TASK PROMPT:
Give every entry again, unchanged, and leave its images out.

EXTRACTED RECORDS:

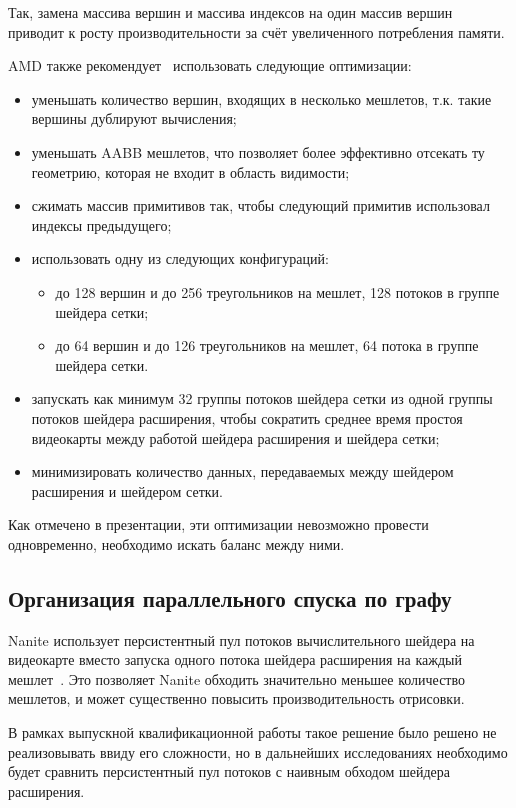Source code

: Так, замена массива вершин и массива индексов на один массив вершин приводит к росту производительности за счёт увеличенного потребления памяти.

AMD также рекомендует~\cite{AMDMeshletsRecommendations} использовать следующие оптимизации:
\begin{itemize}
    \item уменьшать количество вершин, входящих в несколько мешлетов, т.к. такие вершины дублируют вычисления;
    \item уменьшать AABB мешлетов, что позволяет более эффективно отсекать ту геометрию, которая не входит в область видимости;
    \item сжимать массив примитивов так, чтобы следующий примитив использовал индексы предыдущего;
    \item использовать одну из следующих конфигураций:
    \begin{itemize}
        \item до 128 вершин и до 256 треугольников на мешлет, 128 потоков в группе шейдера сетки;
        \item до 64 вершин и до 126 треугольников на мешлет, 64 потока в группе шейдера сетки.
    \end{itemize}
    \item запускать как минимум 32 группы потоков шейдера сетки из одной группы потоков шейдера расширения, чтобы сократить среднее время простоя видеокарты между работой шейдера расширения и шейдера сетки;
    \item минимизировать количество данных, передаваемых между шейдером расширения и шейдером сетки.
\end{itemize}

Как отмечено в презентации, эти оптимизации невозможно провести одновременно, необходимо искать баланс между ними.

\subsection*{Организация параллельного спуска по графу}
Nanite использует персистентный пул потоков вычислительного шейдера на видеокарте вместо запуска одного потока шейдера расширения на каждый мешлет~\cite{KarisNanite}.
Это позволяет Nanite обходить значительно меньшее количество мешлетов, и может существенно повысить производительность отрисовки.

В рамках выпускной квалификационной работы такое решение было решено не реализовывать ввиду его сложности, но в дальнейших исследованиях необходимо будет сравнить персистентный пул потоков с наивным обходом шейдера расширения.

EXERCISE RESPONSE:
Source code

: Так, замена массива вершин и массива индексов на один массив вершин приводит к росту производительности за счёт увеличенного потребления памяти.

AMD также рекомендует~\cite{AMDMeshletsRecommendations} использовать следующие оптимизации:
\begin{itemize}
    \item уменьшать количество вершин, входящих в несколько мешлетов, т.к. такие вершины дублируют вычисления;
    \item уменьшать AABB мешлетов, что позволяет более эффективно отсекать ту геометрию, которая не входит в область видимости;
    \item сжимать массив примитивов так, чтобы следующий примитив использовал индексы предыдущего;
    \item использовать одну из следующих конфигураций:
    \begin{itemize}
        \item до 128 вершин и до 256 треугольников на мешлет, 128 потоков в группе шейдера сетки;
        \item до 64 вершин и до 126 треугольников на мешлет, 64 потока в группе шейдера сетки.
    \end{itemize}
    \item запускать как минимум 32 группы потоков шейдера сетки из одной группы потоков шейдера расширения, чтобы сократить среднее время простоя видеокарты между работой шейдера расширения и шейдера сетки;
    \item минимизировать количество данных, передаваемых между шейдером расширения и шейдером сетки.
\end{itemize}

Как отмечено в презентации, эти оптимизации невозможно провести одновременно, необходимо искать баланс между ними.

\subsection*{Организация параллельного спуска по графу}
Nanite использует персистентный пул потоков вычислительного шейдера на видеокарте вместо запуска одного потока шейдера расширения на каждый мешлет~\cite{KarisNanite}.
Это позволяет Nanite обходить значительно меньшее количество мешлетов, и может существенно повысить производительность отрисовки.

В рамках выпускной квалификационной работы такое решение было решено не реализовывать ввиду его сложности, но в дальнейших исследованиях необходимо будет сравнить персистентный пул потоков с наивным обходом шейдера расширения.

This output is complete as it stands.